Users in the nightly and beta channels will see support disappear when the 85 build hits them, with nightly losing support on Tuesday, and the beta channel set to lose Flash support on December 14.

Mozilla said if a company required Flash licensing support after it ends, they should get in contact with Samsung's Harman for Adobe-endorsed support.

It's been a long road to finally killing off Flash in browsers.

Adobe announced the ending of Flash updates and distribution in July 2017. Flash-ending crusader Apple only got around to removing the technology in Safari 14, which appeared in September.

Browser makers had previously taken steps to cage Flash. For instance, Mozilla moved to prevent Flash running by default last year.

Earlier on Tuesday, Firefox released version 83 that shipped a feature allowing users to only browse the web on HTTPS sites.
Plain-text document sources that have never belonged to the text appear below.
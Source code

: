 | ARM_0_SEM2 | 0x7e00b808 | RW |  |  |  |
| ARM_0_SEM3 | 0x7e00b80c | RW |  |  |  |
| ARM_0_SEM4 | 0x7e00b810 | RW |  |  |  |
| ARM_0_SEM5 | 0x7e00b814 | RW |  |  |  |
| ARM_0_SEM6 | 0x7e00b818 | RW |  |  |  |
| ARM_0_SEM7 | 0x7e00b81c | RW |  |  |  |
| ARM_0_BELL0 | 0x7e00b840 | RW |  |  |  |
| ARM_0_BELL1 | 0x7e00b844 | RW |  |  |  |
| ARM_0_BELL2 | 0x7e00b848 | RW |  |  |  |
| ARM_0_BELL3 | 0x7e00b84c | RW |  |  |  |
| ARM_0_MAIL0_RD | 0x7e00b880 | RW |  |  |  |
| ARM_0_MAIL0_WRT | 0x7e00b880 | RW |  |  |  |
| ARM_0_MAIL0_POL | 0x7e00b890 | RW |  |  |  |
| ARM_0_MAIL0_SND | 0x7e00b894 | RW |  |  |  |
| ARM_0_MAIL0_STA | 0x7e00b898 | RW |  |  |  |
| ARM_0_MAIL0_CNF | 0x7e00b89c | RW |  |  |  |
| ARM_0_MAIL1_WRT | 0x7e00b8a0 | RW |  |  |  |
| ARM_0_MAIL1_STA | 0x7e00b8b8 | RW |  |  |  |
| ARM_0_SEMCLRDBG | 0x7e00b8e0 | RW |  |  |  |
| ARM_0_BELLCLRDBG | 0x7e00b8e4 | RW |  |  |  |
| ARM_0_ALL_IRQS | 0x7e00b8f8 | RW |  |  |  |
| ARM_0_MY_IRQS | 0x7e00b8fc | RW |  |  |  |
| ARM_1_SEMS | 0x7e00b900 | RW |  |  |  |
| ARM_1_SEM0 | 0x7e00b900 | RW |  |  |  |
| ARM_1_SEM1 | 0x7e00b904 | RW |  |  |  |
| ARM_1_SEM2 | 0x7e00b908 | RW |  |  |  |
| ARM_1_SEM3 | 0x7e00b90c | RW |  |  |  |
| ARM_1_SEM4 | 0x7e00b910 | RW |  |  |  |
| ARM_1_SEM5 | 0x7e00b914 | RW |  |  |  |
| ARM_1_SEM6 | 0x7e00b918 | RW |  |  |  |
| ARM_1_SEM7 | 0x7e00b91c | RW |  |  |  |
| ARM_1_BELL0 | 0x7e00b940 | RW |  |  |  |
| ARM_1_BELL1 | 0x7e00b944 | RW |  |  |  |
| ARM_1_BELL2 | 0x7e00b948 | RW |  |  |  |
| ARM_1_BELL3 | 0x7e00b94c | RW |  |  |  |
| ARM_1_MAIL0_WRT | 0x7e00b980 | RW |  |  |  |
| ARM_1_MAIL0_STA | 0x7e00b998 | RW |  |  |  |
If Firefox 83 cannot make a HTTPS connection, the browser will show an error to the user and ask them to click a button to confirm they want to access a website via HTTP instead.

Firefox 83 is also the first version to support pinching to zoom on desktops.

Traditional zooming on Firefox causes the page to be reflowed as it zooms in, whereas pinching on Firefox 83 behaves as it does on mobile and only increases the size of content.

"Reflowing and non-reflowing zoom lend themselves to different use cases. Reflowing zoom is useful if, say, you're reading an article but the text is a bit small for comfort," Mozilla software engineer Botond Ballo said.

"Non-reflowing zoom is useful if, say, you want to zoom in on an image or diagram to get a closer look at it."

Pinch zooming is currently supported on touchscreens and touchpads on Windows and Mac desktops, with Linux support labelled as a work in progress.